- Job alert! Manifesta has hired artist Christian Jankowski to take the helm of the next biennial, to be held in neutral zone: Switzerland. It is the first time the biennial has chosen an artist as its curator. [Manifesta Biennial]
- Artist Audrey Wollen is one of the few artists who’s upset that Richard Prince has used her Instagram for his own purposes. She explains why, in discussion of her Sad Girl Theory. “What Prince is doing is colonising and profiting off a territory of the internet that was created by a community of young girls, who, needless to say, do not have the cultural space Prince has. Selecting specific bodies from a sea of images, amputating them from their context, and then naming yourself the owner of those bodies: that isn’t just boring art, that verges on predatory and violent behavior.” [i-D]

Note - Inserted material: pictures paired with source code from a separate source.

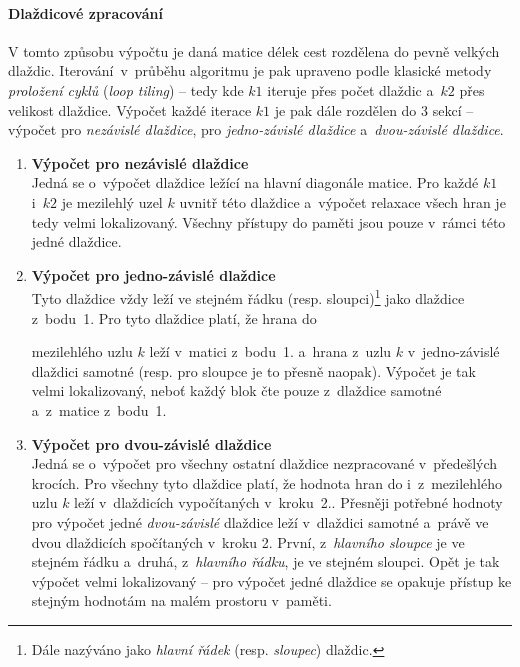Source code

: \paragraph{Dlaždicové zpracování}
V tomto způsobu výpočtu je daná matice délek cest rozdělena do pevně velkých dlaždic. Iterování~v~průběhu algoritmu je pak
upraveno podle klasické metody \emph{proložení cyklů} (\emph{loop tiling}) -- tedy kde $k1$ iteruje přes počet dlaždic 
a~$k2$ přes velikost dlaždice. Výpočet každé iterace $k1$ je pak dále rozdělen do
3 sekcí -- výpočet pro \emph{nezávislé dlaždice}, pro \emph{jedno-závislé dlaždice} a~\emph{dvou-závislé dlaždice}.
\begin{enumerate}
    \item \textbf{Výpočet pro nezávislé dlaždice} \label{cuda:dlazdice:nezavisle} \\
        Jedná se o~výpočet dlaždice ležící na hlavní diagonále matice. Pro každé $k1$ i~$k2$ je mezilehlý uzel $k$ uvnitř této
        dlaždice a~výpočet relaxace všech hran je tedy velmi lokalizovaný. Všechny přístupy do paměti jsou pouze v~rámci této jedné dlaždice.

    \item \textbf{Výpočet pro jedno-závislé dlaždice} \label{cuda:dlazdice:jednozavisle} \\ 
        Tyto dlaždice vždy leží ve stejném řádku (resp. sloupci)\footnote{Dále nazýváno jako \emph{hlavní řádek} (resp.
        \emph{sloupec}) dlaždic.} jako dlaždice z~bodu~1. Pro tyto dlaždice platí, že hrana do 


        mezilehlého uzlu $k$ leží v~matici z~bodu~1. a~hrana z~uzlu $k$ v~jedno-závislé dlaždici samotné (resp. pro sloupce je to 
        přesně naopak). Výpočet je tak velmi lokalizovaný, neboť každý blok čte pouze z~dlaždice samotné a~z~matice z~bodu~1.

    \item \textbf{Výpočet pro dvou-závislé dlaždice} \label{cuda:dlazdice:dvouzavisle} \\
        Jedná se o~výpočet pro všechny ostatní dlaždice nezpracované v~předešlých krocích. Pro všechny tyto dlaždice platí, že 
        hodnota hran do i~z~mezilehlého uzlu $k$ leží v~dlaždicích vypočítaných v~kroku~2.. Přesněji potřebné hodnoty pro výpočet
        jedné \emph{dvou-závislé} dlaždice leží v~dlaždici samotné a~právě ve dvou dlaždicích spočítaných v~kroku 2. První, 
        z~\emph{hlavního sloupce} je ve stejném řádku a~druhá, z~\emph{hlavního řádku}, je ve stejném sloupci. Opět je tak 
        výpočet velmi lokalizovaný -- pro výpočet jedné dlaždice se opakuje přístup ke stejným hodnotám na malém prostoru v~paměti.

\end{enumerate}

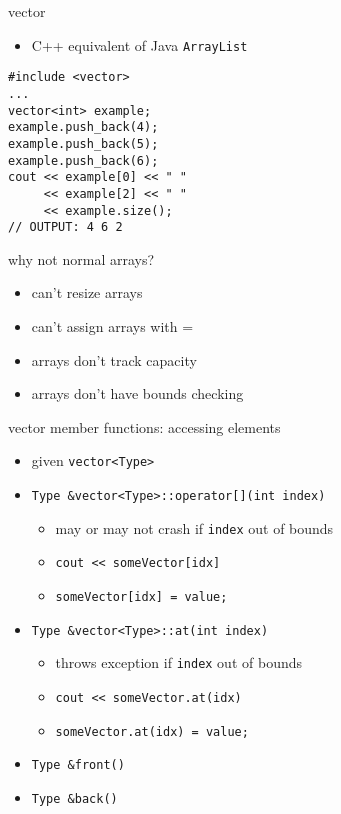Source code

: \begin{frame}[fragile,label=vectorIntro]{vector}
\lstset{language=C++,style=small}
\begin{itemize}
\item C++ equivalent of Java \texttt{ArrayList}
\end{itemize}
\begin{lstlisting}
#include <vector>
...
vector<int> example;
example.push_back(4);
example.push_back(5);
example.push_back(6);
cout << example[0] << " "
     << example[2] << " "
     << example.size();
// OUTPUT: 4 6 2
\end{lstlisting}
\end{frame}

\begin{frame}{why not normal arrays?}
\begin{itemize}
\item can't resize arrays
\item can't assign arrays with =
\item arrays don't track capacity
\item arrays don't have bounds checking
\end{itemize}
\end{frame}

\begin{frame}[fragile,label=vectMeth]{vector member functions: accessing elements}
\lstset{
    language=C++,
    style=small
}
\begin{itemize}
\item given \lstinline|vector<Type>|
\item \lstinline|Type &vector<Type>::operator[](int index)|
    \begin{itemize}
    \item may or may not crash if \lstinline|index| out of bounds
    \item \lstinline|cout << someVector[idx]|
    \item \lstinline|someVector[idx] = value;|
    \end{itemize}
\item \lstinline|Type &vector<Type>::at(int index)|
    \begin{itemize}
        \item throws exception if \lstinline|index| out of bounds
        \item \lstinline|cout << someVector.at(idx)|
        \item \lstinline|someVector.at(idx) = value;|
    \end{itemize}
\item \lstinline|Type &front()|
\item \lstinline|Type &back()|
\end{itemize}
\end{frame}

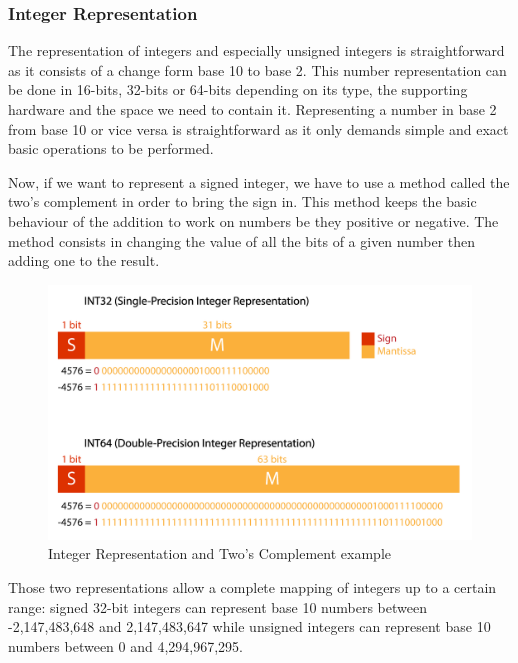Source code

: \subsubsection{Integer Representation}

The representation of integers and especially unsigned integers is straightforward as it consists of a change form base 10 to base 2. This number representation can be done in 16-bits, 32-bits or 64-bits depending on its type, the supporting hardware and the space we need to contain it. Representing a number in base 2 from base 10 or vice versa is straightforward as it only demands simple and exact basic operations to be performed.

Now, if we want to represent a signed integer, we have to use a method called the two's complement in order to bring the sign in. This method keeps the basic behaviour of the addition to work on numbers be they positive or negative. The method consists in changing the value of all the bits of a given number then adding one to the result.

\begin{figure}[htbp]
	\centering
		\includegraphics[width=.8\textwidth]{Figures/IntegerRepr.png}
	\caption[Integer Representation]{Integer Representation and Two's Complement example}
	\label{fig:IntegerRepr}
\end{figure}

Those two representations allow a complete mapping of integers up to a certain range: signed 32-bit integers can represent base 10 numbers between -2,147,483,648 and 2,147,483,647 while unsigned integers can represent base 10 numbers between 0 and 4,294,967,295.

- On why paying $45,000 for a male tech speaker is like purchasing Jasper Johns’s “False Start”—with some less well-known Guerrilla Girls graphics. [Medium]
- A terrifying tale for journalists: How you can win a Pulitzer Prize and still fall into poverty. [The Hedgehog Review via @sarahw]

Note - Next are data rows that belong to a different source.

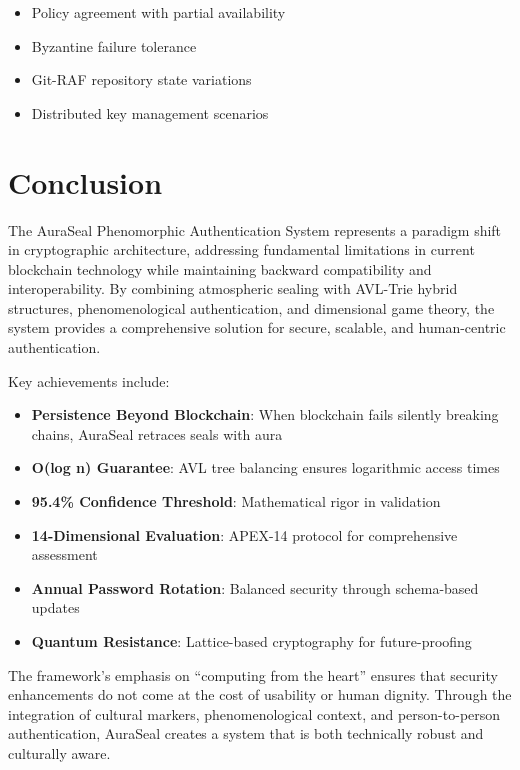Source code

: \documentclass[12pt,a4paper]{report}
\theoremstyle{definition}
\begin{document}
\begin{itemize}
    \item Policy agreement with partial availability
    \item Byzantine failure tolerance
    \item Git-RAF repository state variations
    \item Distributed key management scenarios
\end{itemize}


\chapter*{Conclusion}

The AuraSeal Phenomorphic Authentication System represents a paradigm shift in cryptographic architecture, addressing fundamental limitations in current blockchain technology while maintaining backward compatibility and interoperability. By combining atmospheric sealing with AVL-Trie hybrid structures, phenomenological authentication, and dimensional game theory, the system provides a comprehensive solution for secure, scalable, and human-centric authentication.

Key achievements include:

\begin{itemize}
    \item \textbf{Persistence Beyond Blockchain}: When blockchain fails silently breaking chains, AuraSeal retraces seals with aura
    \item \textbf{O(log n) Guarantee}: AVL tree balancing ensures logarithmic access times
    \item \textbf{95.4\% Confidence Threshold}: Mathematical rigor in validation
    \item \textbf{14-Dimensional Evaluation}: APEX-14 protocol for comprehensive assessment
    \item \textbf{Annual Password Rotation}: Balanced security through schema-based updates
    \item \textbf{Quantum Resistance}: Lattice-based cryptography for future-proofing
\end{itemize}

The framework's emphasis on ``computing from the heart'' ensures that security enhancements do not come at the cost of usability or human dignity. Through the integration of cultural markers, phenomenological context, and person-to-person authentication, AuraSeal creates a system that is both technically robust and culturally aware.
\end{document}

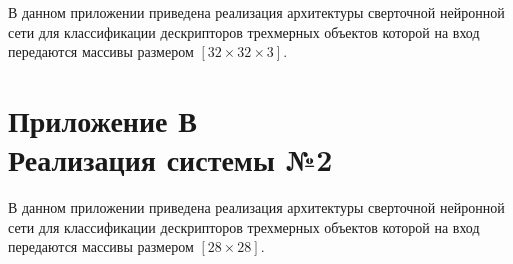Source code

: \documentclass[14pt]{article}
\numberwithin{figure}{section}
\numberwithin{equation}{section}
\begin{document}
В данном приложении приведена реализация архитектуры сверточной нейронной сети для классификации дескрипторов трехмерных объектов которой на вход передаются массивы размером $[32 \times 32 \times 3]$.

 

\newpage
{}
\section*{Приложение В\\Реализация системы №2}

В данном приложении приведена реализация архитектуры сверточной нейронной сети для классификации дескрипторов трехмерных объектов которой на вход передаются массивы размером $[28 \times 28]$.



\end{document}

- Science has brought us the wonderful gift of the sounds of fish! Listen to an oyster toadfish’s call or a lollipop darter’s call. [The New Yorker]
- Even the Muffys and Athertons of the world would have a hard time believing this line about a Rothko: “Later that week Untitled, 1952 went under the hammer and sold for $66.2 million—a total steal, by my calculations.” [Town and Country]

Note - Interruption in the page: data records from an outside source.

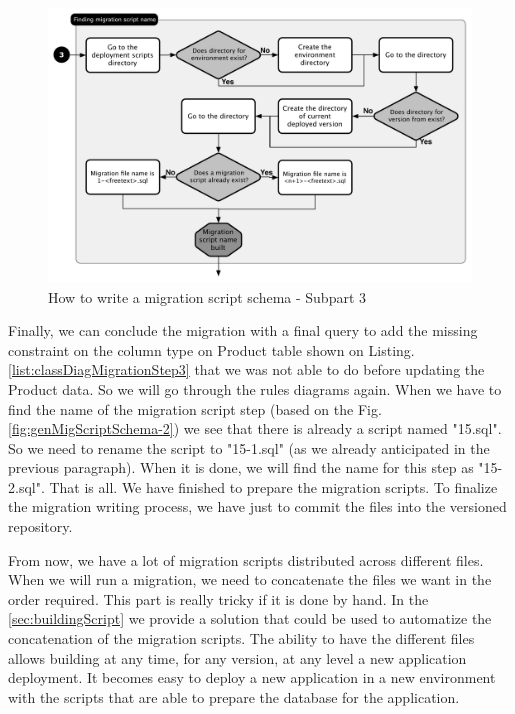 \begin{figure}[h]
        \centering
        \includegraphics[scale=0.60]{images/mig-schema-gen-3.pdf}
        \caption{How to write a migration script schema - Subpart 3}
        \label{fig:genMigScriptSchema-3}
\end{figure}

Finally, we can conclude the migration with a final query to add the missing constraint on the column type on Product table shown on Listing. \ref{list:classDiagMigrationStep3} that we was not able to do before updating the Product data. So we will go through the rules diagrams again. When we have to find the name of the migration script step (based on the Fig. \ref{fig:genMigScriptSchema-2}) we see that there is already a script named "15.sql". So we need to rename the script to "15-1.sql" (as we already anticipated in the previous paragraph). When it is done, we will find the name for this step as "15-2.sql". That is all. We have finished to prepare the migration scripts. To finalize the migration writing process, we have just to commit the files into the versioned repository.



From now, we have a lot of migration scripts distributed across different files. When we will run a migration, we need to concatenate the files we want in the order required. This part is really tricky if it is done by hand. In the \autoref{sec:buildingScript} we provide a solution that could be used to automatize the concatenation of the migration scripts. The ability to have the different files allows building at any time, for any version, at any level a new application deployment. It becomes easy to deploy a new application in a new environment with the scripts that are able to prepare the database for the application.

- Who wants to buy a “bronze fat woman sculpture”? Or maybe a gigantic Jesus sculpture? [Alibaba]
- Cosima von Bonin has created a “vomiting Italian” sculpture that has so far escaped being posted as click bait. [frieze d/e]
- Hrag Vartanian takes a deep look at Ryder Ripps’s “Art Whore” and the surrounding controversy. Consider this your must-read. [Hyperallergic]
- Executive women, finding and owning their voice. [The New York Times]
- Mass MoCA will fill 90,000 square feet with the work of major contemporary artists, like: James Turrell, Robert Rauschenberg, Louise Bourgeois, Laurie Anderson, and Jenny Holzer. [The New York Times]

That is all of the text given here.